## Task instructions
The word "label" marks the lines you need; copy each of them from the data.

[[ Supplied entries, beginning ]]

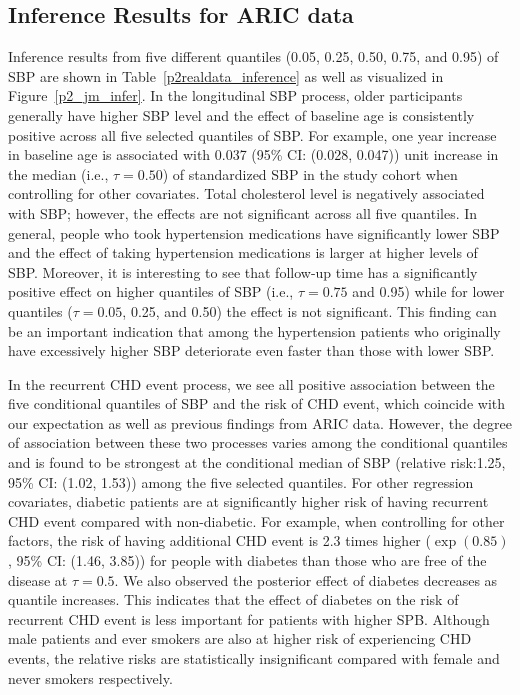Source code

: \subsection{Inference Results for ARIC data}\label{sec:p2data_results}
Inference results from five different quantiles (0.05, 0.25, 0.50, 0.75, and 0.95) of SBP are shown in Table~\ref{p2realdata_inference} as well as visualized in Figure~\ref{p2_jm_infer}. In the longitudinal SBP process, older participants generally have higher SBP level and the effect of baseline age is consistently positive across all five selected quantiles of SBP. For example, one year increase in baseline age is associated with 0.037 (95\% CI: (0.028, 0.047)) unit increase in the median (i.e., $\tau=0.50$) of standardized SBP in the study cohort when controlling for other covariates. Total cholesterol level is negatively associated with SBP; however, the effects are not significant across all five quantiles. In general, people who took hypertension medications have significantly lower SBP and the effect of taking hypertension medications is larger at higher levels of SBP. Moreover, it is interesting to see that follow-up time has a significantly positive effect on higher quantiles of SBP (i.e., $\tau=0.75$ and 0.95) while for lower quantiles ($\tau=0.05$, 0.25, and 0.50) the effect is not significant. This finding can be an important indication that among the hypertension patients who originally have excessively higher SBP deteriorate even faster than those with lower SBP.

In the recurrent CHD event process, we see all positive association between the five conditional quantiles of SBP and the risk of CHD event, which coincide with our expectation as well as previous findings from ARIC data. However, the degree of association between these two processes varies among the conditional quantiles and is found to be strongest at the conditional median of SBP (relative risk:1.25, 95\% CI: (1.02, 1.53)) among the five selected quantiles. For other regression covariates, diabetic patients are at significantly higher risk of having recurrent CHD event compared with non-diabetic. For example, when controlling for other factors, the risk of having additional CHD event is 2.3 times higher ($\exp(0.85)$, 95\% CI: (1.46, 3.85)) for people with diabetes than those who are free of the disease at $\tau=0.5$. We also observed the posterior effect of diabetes decreases as quantile increases. This indicates that the effect of diabetes on the risk of recurrent CHD event is less important for patients with higher SPB. Although  male patients and ever smokers are also at higher risk of experiencing CHD events, the relative risks are statistically insignificant compared with female and never smokers respectively.

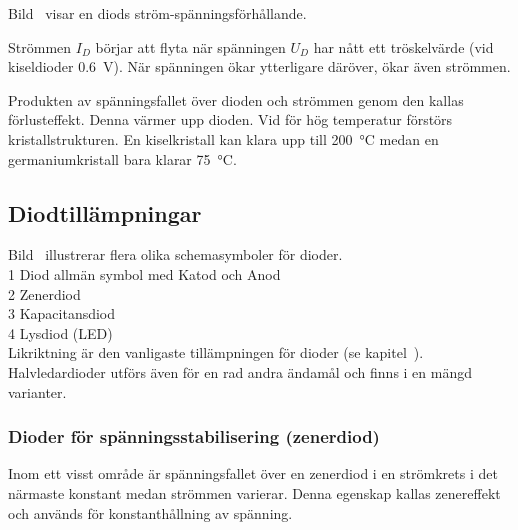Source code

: Bild~ visar en diods ström-spänningsförhållande.

Strömmen \(I_D\) börjar att flyta när spänningen \(U_D\) har nått ett
tröskelvärde (vid kiseldioder \qty{0,6}{\volt}).
När spänningen ökar ytterligare däröver, ökar även strömmen.

Produkten av spänningsfallet över dioden och strömmen genom den kallas
förlusteffekt. Denna värmer upp dioden. Vid för hög temperatur förstörs
kristallstrukturen.
En kiselkristall kan klara upp till \qty{200}{\degreeCelsius} medan en
germaniumkristall bara klarar \qty{75}{\degreeCelsius}.\\


\newpage
\subsection{Diodtillämpningar}

Bild~ illustrerar flera olika schemasymboler för dioder.\\
1 Diod allmän symbol med Katod och Anod\\
2 Zenerdiod\\
3 Kapacitansdiod\\
4 Lysdiod (LED)\\

Likriktning är den vanligaste tillämpningen för dioder (se
kapitel~).
Halvledardioder utförs även för en rad andra ändamål och finns i en mängd
varianter.

\subsubsection{Dioder för spänningsstabilisering (zenerdiod)}
\label{diod_zener}

  Inom ett visst område är spänningsfallet över en zenerdiod i en strömkrets
  i det närmaste konstant medan strömmen varierar. Denna egenskap kallas
  zenereffekt och används för konstanthållning av spänning.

[[ Supplied entries, end ]]

## Reply
: \subsection{Inference Results for ARIC data}\label{sec:p2data_results}
\label{diod_zener}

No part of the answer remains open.